Kapolsek Tulis, AKP Sugiyanto mengatakan, setelah dibawa ke Batang, Pandi alias Bobby bersama kelompoknya, Ardiansyah alias Andi, Syahril Saputra alias Buyung, Fajar, Koplo dan Oki akan menjalani pemeriksaan lebih lanjut.
"Keenam ini terlibat kejahatan pencurian dengan pemberatan dan kekerasan dengan barang bukti sebuah truk engkel Hino berikut muatannya termasuk juga barang-barang pribadi milik supirnya," ungkap Sugiyanto.
Aksi kejahatan mereka, kata Sugiyanto, dilakukan pada tanggal 25 Agustus 2016 yang lalu di pinggir jalan raya Jarakah Payung, Kecamatan Tulis, Kabupaten Batang sekira Pukul 02.00 pagi WIB.

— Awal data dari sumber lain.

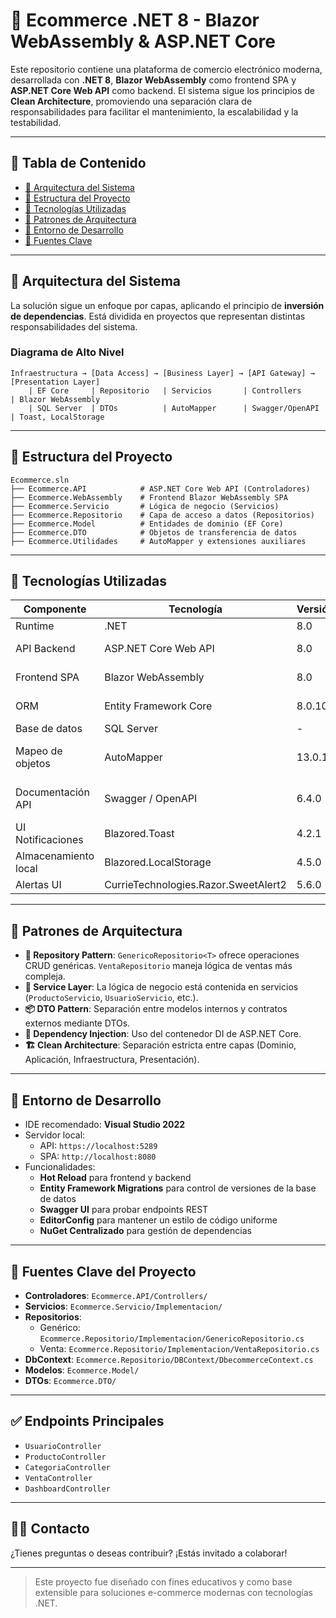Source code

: # 🛒 Ecommerce .NET 8 - Blazor WebAssembly & ASP.NET Core

Este repositorio contiene una plataforma de comercio electrónico moderna, desarrollada con **.NET 8**, **Blazor WebAssembly** como frontend SPA y **ASP.NET Core Web API** como backend. El sistema sigue los principios de **Clean Architecture**, promoviendo una separación clara de responsabilidades para facilitar el mantenimiento, la escalabilidad y la testabilidad.

---

## 📌 Tabla de Contenido

- [📐 Arquitectura del Sistema](#-arquitectura-del-sistema)
- [🧱 Estructura del Proyecto](#-estructura-del-proyecto)
- [🔧 Tecnologías Utilizadas](#-tecnologías-utilizadas)
- [🧩 Patrones de Arquitectura](#-patrones-de-arquitectura)
- [🚀 Entorno de Desarrollo](#-entorno-de-desarrollo)
- [📁 Fuentes Clave](#-fuentes-clave)

---

## 📐 Arquitectura del Sistema

La solución sigue un enfoque por capas, aplicando el principio de **inversión de dependencias**. Está dividida en proyectos que representan distintas responsabilidades del sistema.

### Diagrama de Alto Nivel

```
Infraestructura → [Data Access] → [Business Layer] → [API Gateway] → [Presentation Layer]
    | EF Core     | Repositorio   | Servicios       | Controllers      | Blazor WebAssembly
    | SQL Server  | DTOs          | AutoMapper      | Swagger/OpenAPI  | Toast, LocalStorage
```

---

## 🧱 Estructura del Proyecto

```plaintext
Ecommerce.sln
├── Ecommerce.API            # ASP.NET Core Web API (Controladores)
├── Ecommerce.WebAssembly    # Frontend Blazor WebAssembly SPA
├── Ecommerce.Servicio       # Lógica de negocio (Servicios)
├── Ecommerce.Repositorio    # Capa de acceso a datos (Repositorios)
├── Ecommerce.Model          # Entidades de dominio (EF Core)
├── Ecommerce.DTO            # Objetos de transferencia de datos
├── Ecommerce.Utilidades     # AutoMapper y extensiones auxiliares
```

---

## 🔧 Tecnologías Utilizadas

| Componente           | Tecnología                               | Versión     | Uso principal                       |
|----------------------|-------------------------------------------|-------------|-------------------------------------|
| Runtime              | .NET                                      | 8.0         | Plataforma base                     |
| API Backend          | ASP.NET Core Web API                      | 8.0         | Backend REST API                    |
| Frontend SPA         | Blazor WebAssembly                        | 8.0         | Interfaz de usuario                 |
| ORM                  | Entity Framework Core                     | 8.0.10      | Persistencia de datos               |
| Base de datos        | SQL Server                                | -           | Almacenamiento                      |
| Mapeo de objetos     | AutoMapper                                | 13.0.1      | Transformación de modelos y DTOs   |
| Documentación API    | Swagger / OpenAPI                         | 6.4.0       | Interfaz interactiva para APIs     |
| UI Notificaciones    | Blazored.Toast                            | 4.2.1       | Notificaciones en frontend          |
| Almacenamiento local | Blazored.LocalStorage                     | 4.5.0       | Persistencia en navegador           |
| Alertas UI           | CurrieTechnologies.Razor.SweetAlert2      | 5.6.0       | Alertas visuales                    |

---

## 🧩 Patrones de Arquitectura

- **🔁 Repository Pattern**: `GenericoRepositorio<T>` ofrece operaciones CRUD genéricas. `VentaRepositorio` maneja lógica de ventas más compleja.
- **🧠 Service Layer**: La lógica de negocio está contenida en servicios (`ProductoServicio`, `UsuarioServicio`, etc.).
- **📦 DTO Pattern**: Separación entre modelos internos y contratos externos mediante DTOs.
- **🧪 Dependency Injection**: Uso del contenedor DI de ASP.NET Core.
- **🏗️ Clean Architecture**: Separación estricta entre capas (Dominio, Aplicación, Infraestructura, Presentación).

---

## 🚀 Entorno de Desarrollo

- IDE recomendado: **Visual Studio 2022**
- Servidor local:  
  - API: `https://localhost:5289`  
  - SPA: `http://localhost:8080`
- Funcionalidades:
  - **Hot Reload** para frontend y backend
  - **Entity Framework Migrations** para control de versiones de la base de datos
  - **Swagger UI** para probar endpoints REST
  - **EditorConfig** para mantener un estilo de código uniforme
  - **NuGet Centralizado** para gestión de dependencias

---

## 📁 Fuentes Clave del Proyecto

- **Controladores**: `Ecommerce.API/Controllers/`
- **Servicios**: `Ecommerce.Servicio/Implementacion/`
- **Repositorios**:
  - Genérico: `Ecommerce.Repositorio/Implementacion/GenericoRepositorio.cs`
  - Venta: `Ecommerce.Repositorio/Implementacion/VentaRepositorio.cs`
- **DbContext**: `Ecommerce.Repositorio/DBContext/DbecommerceContext.cs`
- **Modelos**: `Ecommerce.Model/`
- **DTOs**: `Ecommerce.DTO/`

---

## ✅ Endpoints Principales

- `UsuarioController`
- `ProductoController`
- `CategoriaController`
- `VentaController`
- `DashboardController`

---

## 🧑‍💻 Contacto

¿Tienes preguntas o deseas contribuir? ¡Estás invitado a colaborar!

---

> Este proyecto fue diseñado con fines educativos y como base extensible para soluciones e-commerce modernas con tecnologías .NET.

Untuk penangkapan Pandi alias Bobby sendiri berawal adanya informasi yang mengatakan, bahwa yang bersangkutan sedang berada di rumahnya.
"Bekerjasama dengan Polres Subang akhirnya, Jum'at 2 Desember kemarin kita berhasil menangkap Pandi alias Bobby tanpa perlawanan berarti," terang Sugiyanto.
Selanjutnya para pelaku, sambung Sugiyanto, akan dikenakan Pasal 365 KUHP dan 363 KUHP tentang pencurian dengan pemberatan dan pencurian dengan disertai kekerasan.
"Ancaman hukumanya 7 sampai 9 tahun penjara," jelas Sugiyanto.